:: Task item ::
If a line below contains the string "Output", copy it out.

:: Material for this exercise ::
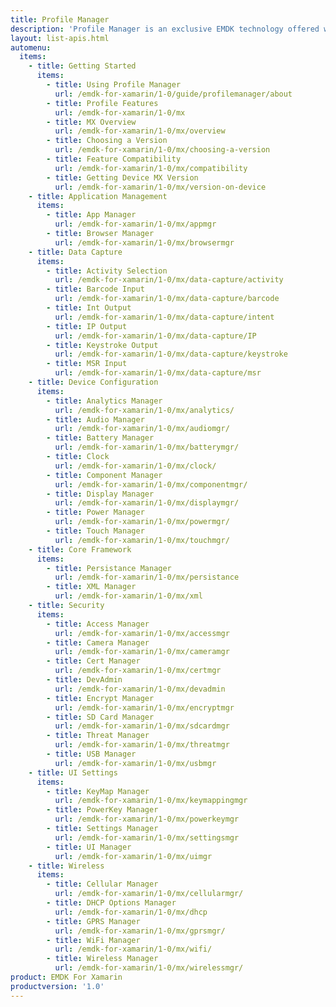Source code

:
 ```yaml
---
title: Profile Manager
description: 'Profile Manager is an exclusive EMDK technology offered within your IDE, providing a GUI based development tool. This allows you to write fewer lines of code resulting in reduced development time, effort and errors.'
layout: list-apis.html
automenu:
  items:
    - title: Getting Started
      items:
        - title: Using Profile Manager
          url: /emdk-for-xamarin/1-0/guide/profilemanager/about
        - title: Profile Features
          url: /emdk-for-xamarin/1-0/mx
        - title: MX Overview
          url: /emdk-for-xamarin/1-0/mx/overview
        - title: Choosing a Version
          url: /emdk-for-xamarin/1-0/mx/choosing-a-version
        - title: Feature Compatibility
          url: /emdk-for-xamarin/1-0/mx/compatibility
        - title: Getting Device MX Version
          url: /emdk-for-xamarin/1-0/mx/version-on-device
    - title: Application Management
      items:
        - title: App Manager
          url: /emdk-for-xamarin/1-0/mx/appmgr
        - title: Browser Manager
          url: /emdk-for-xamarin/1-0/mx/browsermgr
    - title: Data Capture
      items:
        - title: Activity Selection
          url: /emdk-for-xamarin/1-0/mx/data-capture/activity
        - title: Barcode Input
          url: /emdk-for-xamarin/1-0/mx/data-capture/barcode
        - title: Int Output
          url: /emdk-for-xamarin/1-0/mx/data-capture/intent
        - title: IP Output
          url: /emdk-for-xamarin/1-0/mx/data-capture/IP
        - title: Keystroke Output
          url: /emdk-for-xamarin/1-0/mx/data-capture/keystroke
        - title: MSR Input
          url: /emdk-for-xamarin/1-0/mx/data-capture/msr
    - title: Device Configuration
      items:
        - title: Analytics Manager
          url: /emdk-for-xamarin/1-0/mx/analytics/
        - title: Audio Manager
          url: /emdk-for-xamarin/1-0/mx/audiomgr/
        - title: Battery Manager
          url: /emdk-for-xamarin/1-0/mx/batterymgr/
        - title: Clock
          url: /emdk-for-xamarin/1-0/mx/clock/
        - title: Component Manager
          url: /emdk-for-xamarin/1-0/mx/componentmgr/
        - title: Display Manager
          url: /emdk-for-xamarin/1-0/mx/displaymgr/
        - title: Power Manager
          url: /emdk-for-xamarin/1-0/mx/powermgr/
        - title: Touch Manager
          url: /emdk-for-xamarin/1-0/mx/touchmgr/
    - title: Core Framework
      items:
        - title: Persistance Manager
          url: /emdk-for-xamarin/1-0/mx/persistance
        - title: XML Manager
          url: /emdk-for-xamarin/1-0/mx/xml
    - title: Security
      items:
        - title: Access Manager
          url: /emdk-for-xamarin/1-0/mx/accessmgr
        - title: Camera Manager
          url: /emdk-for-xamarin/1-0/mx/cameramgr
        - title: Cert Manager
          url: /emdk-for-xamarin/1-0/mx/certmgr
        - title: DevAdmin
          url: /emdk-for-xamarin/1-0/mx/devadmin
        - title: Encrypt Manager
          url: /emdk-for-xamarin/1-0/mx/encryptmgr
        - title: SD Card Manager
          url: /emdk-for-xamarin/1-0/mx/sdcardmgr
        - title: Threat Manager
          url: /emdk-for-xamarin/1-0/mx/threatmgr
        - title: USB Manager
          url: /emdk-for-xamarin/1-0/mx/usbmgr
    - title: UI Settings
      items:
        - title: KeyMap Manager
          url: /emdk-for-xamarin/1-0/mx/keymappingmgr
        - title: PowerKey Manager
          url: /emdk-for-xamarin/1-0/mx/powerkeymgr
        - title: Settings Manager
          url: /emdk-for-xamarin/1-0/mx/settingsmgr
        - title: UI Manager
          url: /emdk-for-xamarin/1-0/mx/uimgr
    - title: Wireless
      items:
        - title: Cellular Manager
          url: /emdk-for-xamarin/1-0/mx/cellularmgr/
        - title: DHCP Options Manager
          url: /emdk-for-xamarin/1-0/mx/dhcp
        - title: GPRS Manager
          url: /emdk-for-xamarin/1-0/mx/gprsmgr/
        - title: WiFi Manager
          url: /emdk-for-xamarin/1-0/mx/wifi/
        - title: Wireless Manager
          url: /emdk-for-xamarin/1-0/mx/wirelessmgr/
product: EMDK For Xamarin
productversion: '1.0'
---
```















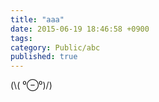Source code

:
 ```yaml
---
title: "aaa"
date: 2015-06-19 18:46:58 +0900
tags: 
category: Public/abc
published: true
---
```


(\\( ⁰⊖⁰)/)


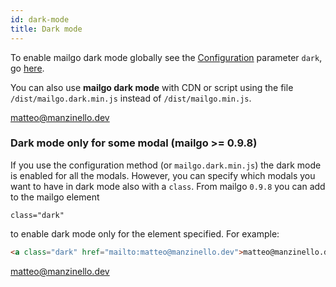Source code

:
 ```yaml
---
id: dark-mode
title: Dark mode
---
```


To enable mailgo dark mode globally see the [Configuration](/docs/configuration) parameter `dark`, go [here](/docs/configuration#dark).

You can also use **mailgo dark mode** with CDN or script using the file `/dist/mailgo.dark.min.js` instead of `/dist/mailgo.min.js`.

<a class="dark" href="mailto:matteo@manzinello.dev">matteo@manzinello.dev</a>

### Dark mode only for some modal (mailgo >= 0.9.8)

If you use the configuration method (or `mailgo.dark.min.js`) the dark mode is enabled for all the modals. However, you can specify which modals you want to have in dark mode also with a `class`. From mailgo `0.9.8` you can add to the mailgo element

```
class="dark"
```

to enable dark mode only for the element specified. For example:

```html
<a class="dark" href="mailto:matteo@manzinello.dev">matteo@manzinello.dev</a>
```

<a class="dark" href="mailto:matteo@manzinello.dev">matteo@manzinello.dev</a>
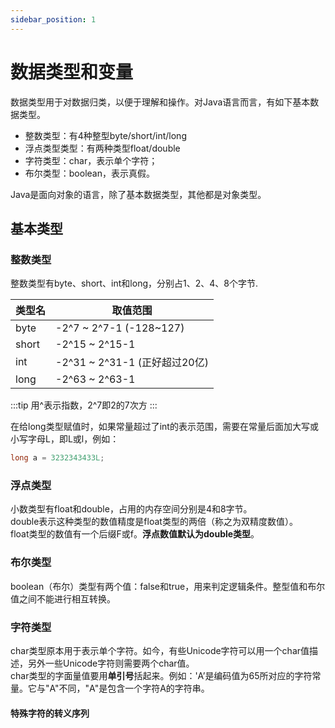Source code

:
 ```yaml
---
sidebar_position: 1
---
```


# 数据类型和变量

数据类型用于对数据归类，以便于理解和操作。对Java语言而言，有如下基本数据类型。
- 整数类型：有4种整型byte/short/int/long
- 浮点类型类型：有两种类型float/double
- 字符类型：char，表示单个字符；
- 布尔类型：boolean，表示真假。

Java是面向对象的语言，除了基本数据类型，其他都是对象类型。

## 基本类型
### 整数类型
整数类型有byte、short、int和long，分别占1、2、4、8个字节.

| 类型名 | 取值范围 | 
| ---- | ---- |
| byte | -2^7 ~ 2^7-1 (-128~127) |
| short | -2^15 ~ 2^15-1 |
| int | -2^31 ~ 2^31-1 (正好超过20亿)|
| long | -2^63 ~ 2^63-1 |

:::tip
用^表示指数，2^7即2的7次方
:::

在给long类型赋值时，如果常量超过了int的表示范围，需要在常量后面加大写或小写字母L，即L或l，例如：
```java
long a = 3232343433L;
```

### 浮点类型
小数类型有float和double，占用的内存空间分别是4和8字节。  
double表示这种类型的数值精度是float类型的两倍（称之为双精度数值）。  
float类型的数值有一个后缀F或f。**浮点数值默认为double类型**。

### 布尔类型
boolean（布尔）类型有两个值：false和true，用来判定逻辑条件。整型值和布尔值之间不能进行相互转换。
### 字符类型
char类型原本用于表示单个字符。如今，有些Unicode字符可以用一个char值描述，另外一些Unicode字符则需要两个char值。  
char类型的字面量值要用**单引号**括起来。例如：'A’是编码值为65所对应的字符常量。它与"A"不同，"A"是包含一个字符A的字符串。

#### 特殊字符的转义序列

:: Result of the exercise ::
        - title: Int Output
        - title: IP Output
        - title: Keystroke Output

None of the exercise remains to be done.